Given the explicit bias of the agency, those companies seeking roaming agreements will surely shave their best offers by a significant amount.
Unfortunately, Mr. Genachowski’s disingenuous stance on price regulation is not new to the Data Roaming Order. We have seen this move before. Take for example the FCC’s Open Internet Order, where by limiting free and independent price setting by Broadband Service Providers (BSPs), the Commission unquestionably imposes price regulation.
To demonstrate this fact, consider first the “No Blocking” principle. The Commission defines “No Blocking” as follows: “Fixed broadband providers may not block lawful content, applications, services, or non-harmful devices; mobile broadband providers may not block lawful websites, or block applications that compete with their voice or video telephony services…” (Open Internet Order at ¶ 1.) Requiring that BSPs permit access to lawful content does not, however, mandate on what terms such access is provided. A clever BSP may evade the requirement by placing a very high price on such access. At some rate level, a pricing solution is equally as effective as outright blocking. (That is, assuming the pricing solution can be efficiently established and compliance monitored.) Consequently, as in all cases of mandated “interconnection” or “access,” the next question must be “at what price” will such access will occur? That price, as determined by the FCC’s Open Internet Order, is zero. As stated in the Order,
To the extent that a content, application, or service provider could avoid being blocked only by paying a fee, charging such a fee would not be permissible under these rules. (Id. at ¶ 67.)
Plainly, the Open Internet Order includes price regulation: “paying a fee” is “not [] permissible under these rules.”
Price regulation is also embedded in the “No Unreasonable Discrimination” principle. In the Open Internet Order, the agency expresses concern about BSPs offering “pay for prioritization” services, where, say, a content provider may wish to increase the quality of a video stream to its customer. (For an analysis of the deleterious effects of prohibitions on pay for prioritization, see our earlier paper Network Neutrality and Foreclosing Market Exchange that was later published in the International Journal of Management and Network Economics.) Specifically, the agency states,
For a number of reasons [] a commercial arrangement between a broadband provider and a third party to directly or indirectly favor some traffic over other traffic in the broadband Internet access service connection to a subscriber of the broadband provider (i.e., “pay for priority”) would raise significant cause for concern. (Id. at ¶ 76.)

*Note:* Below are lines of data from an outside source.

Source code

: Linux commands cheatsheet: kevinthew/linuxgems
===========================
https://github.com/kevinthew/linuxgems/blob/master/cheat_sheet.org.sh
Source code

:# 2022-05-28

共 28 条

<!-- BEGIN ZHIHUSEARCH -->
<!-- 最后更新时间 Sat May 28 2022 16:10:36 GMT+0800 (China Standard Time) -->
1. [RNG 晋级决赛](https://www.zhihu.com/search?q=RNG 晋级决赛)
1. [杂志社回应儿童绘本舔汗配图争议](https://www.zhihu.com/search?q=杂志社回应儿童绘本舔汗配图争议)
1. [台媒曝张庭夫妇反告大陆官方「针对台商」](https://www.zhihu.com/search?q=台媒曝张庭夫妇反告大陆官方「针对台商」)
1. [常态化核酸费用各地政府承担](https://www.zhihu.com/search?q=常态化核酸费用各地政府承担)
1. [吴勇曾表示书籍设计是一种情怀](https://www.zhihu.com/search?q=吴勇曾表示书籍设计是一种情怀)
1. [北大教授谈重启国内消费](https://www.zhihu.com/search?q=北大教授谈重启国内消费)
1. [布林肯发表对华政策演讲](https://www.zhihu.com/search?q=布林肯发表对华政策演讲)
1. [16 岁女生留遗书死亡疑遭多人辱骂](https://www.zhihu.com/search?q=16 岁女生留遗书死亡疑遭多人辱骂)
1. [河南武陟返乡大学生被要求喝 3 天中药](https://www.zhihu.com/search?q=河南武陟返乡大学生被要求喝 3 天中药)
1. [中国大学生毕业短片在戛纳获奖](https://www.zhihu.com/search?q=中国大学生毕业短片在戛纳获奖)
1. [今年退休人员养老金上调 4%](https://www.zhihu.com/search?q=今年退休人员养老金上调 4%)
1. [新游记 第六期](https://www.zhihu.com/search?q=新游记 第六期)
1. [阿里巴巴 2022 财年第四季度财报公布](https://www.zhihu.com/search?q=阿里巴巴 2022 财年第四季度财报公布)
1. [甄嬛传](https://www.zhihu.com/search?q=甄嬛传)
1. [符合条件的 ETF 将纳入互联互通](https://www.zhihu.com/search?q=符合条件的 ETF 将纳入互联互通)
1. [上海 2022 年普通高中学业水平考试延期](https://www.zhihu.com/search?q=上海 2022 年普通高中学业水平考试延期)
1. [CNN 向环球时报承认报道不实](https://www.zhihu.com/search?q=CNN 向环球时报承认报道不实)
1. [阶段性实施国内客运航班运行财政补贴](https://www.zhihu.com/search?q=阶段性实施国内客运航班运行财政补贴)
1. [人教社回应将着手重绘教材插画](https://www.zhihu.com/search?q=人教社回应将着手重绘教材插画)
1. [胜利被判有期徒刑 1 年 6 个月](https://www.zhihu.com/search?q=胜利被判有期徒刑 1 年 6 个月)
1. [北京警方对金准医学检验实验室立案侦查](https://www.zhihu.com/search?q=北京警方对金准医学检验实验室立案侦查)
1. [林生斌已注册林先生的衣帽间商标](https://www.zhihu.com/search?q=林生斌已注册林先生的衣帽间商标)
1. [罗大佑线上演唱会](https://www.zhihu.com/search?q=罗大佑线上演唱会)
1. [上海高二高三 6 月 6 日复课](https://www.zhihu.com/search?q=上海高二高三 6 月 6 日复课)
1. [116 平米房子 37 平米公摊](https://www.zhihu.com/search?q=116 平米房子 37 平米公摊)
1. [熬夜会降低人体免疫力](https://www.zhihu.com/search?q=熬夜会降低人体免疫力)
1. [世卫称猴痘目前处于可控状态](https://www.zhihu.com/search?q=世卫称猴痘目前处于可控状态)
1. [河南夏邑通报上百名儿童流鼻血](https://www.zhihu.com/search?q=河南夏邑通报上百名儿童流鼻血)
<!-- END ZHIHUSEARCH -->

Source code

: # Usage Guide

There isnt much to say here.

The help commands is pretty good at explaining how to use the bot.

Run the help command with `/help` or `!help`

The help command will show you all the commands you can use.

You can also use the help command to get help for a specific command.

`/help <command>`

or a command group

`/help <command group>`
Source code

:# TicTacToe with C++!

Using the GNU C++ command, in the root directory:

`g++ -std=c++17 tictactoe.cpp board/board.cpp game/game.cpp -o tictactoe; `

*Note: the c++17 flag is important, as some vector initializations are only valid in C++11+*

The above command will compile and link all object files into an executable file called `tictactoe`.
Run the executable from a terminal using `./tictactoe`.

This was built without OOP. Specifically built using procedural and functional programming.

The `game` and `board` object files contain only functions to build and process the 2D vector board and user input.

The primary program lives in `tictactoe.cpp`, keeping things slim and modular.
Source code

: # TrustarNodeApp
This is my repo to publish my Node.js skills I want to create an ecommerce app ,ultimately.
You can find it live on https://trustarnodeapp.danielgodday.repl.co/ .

Oddly, the Commission’s decision reaches the conclusion that paying for a higher quality service is a “significant cause for concern.” In response to this “cause for concern,” the Commission imposes pricing constraints on BSPs: “… as a general matter, it is unlikely that pay for priority would satisfy the ‘no unreasonable discrimination’ standard.” (Id.) Again, the Commission has exerted authority over the pricing decisions of BSPs, blocking the providers from selling services of value to its users.
With its Data Roaming Order and its Open Internet Order, the Commission again widens the “Broadband Credibility Gap” with consumers, Wall Street, Capitol Hill and telecom professionals alike. Price regulation in the communications sector is on the rise. Unlike traditional price regulation, which aims to lower the bills of households, the new regulation is aimed at shifting rents across major industry players. In this regulatory game among giants, consumers are just pawns. Accordingly, if this Administration is permitted a free hand to conduct a crucial voluntary incentive auction for scarce beachfront commercial spectrum, should we expect the agency to turn over a new leaf and focus on consumers rather than rent shifting among firms? I think not.